# [EXERCISE BRIEF]
Return each entry precisely as it appears below.

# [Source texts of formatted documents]
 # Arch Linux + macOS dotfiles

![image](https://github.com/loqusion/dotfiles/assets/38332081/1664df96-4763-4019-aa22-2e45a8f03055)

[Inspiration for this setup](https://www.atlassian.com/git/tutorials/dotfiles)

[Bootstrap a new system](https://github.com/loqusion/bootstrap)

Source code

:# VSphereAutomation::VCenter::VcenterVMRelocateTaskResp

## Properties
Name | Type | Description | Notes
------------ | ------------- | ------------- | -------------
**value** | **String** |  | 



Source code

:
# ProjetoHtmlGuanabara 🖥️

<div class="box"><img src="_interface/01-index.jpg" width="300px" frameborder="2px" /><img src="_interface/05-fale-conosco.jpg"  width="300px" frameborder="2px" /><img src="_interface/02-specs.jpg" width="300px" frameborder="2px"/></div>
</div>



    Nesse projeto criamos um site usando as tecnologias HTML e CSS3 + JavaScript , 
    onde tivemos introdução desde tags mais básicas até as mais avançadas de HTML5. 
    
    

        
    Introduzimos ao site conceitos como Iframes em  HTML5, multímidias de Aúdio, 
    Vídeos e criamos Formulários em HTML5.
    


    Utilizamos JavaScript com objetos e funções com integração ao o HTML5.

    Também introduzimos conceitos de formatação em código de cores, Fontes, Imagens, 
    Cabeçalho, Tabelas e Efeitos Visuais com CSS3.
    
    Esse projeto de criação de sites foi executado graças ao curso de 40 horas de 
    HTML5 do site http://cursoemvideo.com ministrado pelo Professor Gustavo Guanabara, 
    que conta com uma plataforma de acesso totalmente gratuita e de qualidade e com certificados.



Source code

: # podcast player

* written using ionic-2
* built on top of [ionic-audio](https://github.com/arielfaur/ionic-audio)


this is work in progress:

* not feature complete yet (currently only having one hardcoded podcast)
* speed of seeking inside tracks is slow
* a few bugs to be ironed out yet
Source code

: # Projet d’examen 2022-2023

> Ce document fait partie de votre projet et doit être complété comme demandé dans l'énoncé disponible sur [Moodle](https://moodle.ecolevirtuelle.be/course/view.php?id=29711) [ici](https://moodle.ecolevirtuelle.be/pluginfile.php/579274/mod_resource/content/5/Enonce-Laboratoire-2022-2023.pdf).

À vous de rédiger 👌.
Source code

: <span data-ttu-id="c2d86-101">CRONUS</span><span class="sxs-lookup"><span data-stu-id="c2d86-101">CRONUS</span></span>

# [ANSWER SECTION]
 # Arch Linux + macOS dotfiles

![image](https://github.com/loqusion/dotfiles/assets/38332081/1664df96-4763-4019-aa22-2e45a8f03055)

[Inspiration for this setup](https://www.atlassian.com/git/tutorials/dotfiles)

[Bootstrap a new system](https://github.com/loqusion/bootstrap)

Source code

:# VSphereAutomation::VCenter::VcenterVMRelocateTaskResp

## Properties
Name | Type | Description | Notes
------------ | ------------- | ------------- | -------------
**value** | **String** |  | 



Source code

:
# ProjetoHtmlGuanabara 🖥️

<div class="box"><img src="_interface/01-index.jpg" width="300px" frameborder="2px" /><img src="_interface/05-fale-conosco.jpg"  width="300px" frameborder="2px" /><img src="_interface/02-specs.jpg" width="300px" frameborder="2px"/></div>
</div>



    Nesse projeto criamos um site usando as tecnologias HTML e CSS3 + JavaScript , 
    onde tivemos introdução desde tags mais básicas até as mais avançadas de HTML5. 
    
    

        
    Introduzimos ao site conceitos como Iframes em  HTML5, multímidias de Aúdio, 
    Vídeos e criamos Formulários em HTML5.
    


    Utilizamos JavaScript com objetos e funções com integração ao o HTML5.

    Também introduzimos conceitos de formatação em código de cores, Fontes, Imagens, 
    Cabeçalho, Tabelas e Efeitos Visuais com CSS3.
    
    Esse projeto de criação de sites foi executado graças ao curso de 40 horas de 
    HTML5 do site http://cursoemvideo.com ministrado pelo Professor Gustavo Guanabara, 
    que conta com uma plataforma de acesso totalmente gratuita e de qualidade e com certificados.



Source code

: # podcast player

* written using ionic-2
* built on top of [ionic-audio](https://github.com/arielfaur/ionic-audio)


this is work in progress:

* not feature complete yet (currently only having one hardcoded podcast)
* speed of seeking inside tracks is slow
* a few bugs to be ironed out yet
Source code

: # Projet d’examen 2022-2023

> Ce document fait partie de votre projet et doit être complété comme demandé dans l'énoncé disponible sur [Moodle](https://moodle.ecolevirtuelle.be/course/view.php?id=29711) [ici](https://moodle.ecolevirtuelle.be/pluginfile.php/579274/mod_resource/content/5/Enonce-Laboratoire-2022-2023.pdf).

À vous de rédiger 👌.
Source code

: <span data-ttu-id="c2d86-101">CRONUS</span><span class="sxs-lookup"><span data-stu-id="c2d86-101">CRONUS</span></span>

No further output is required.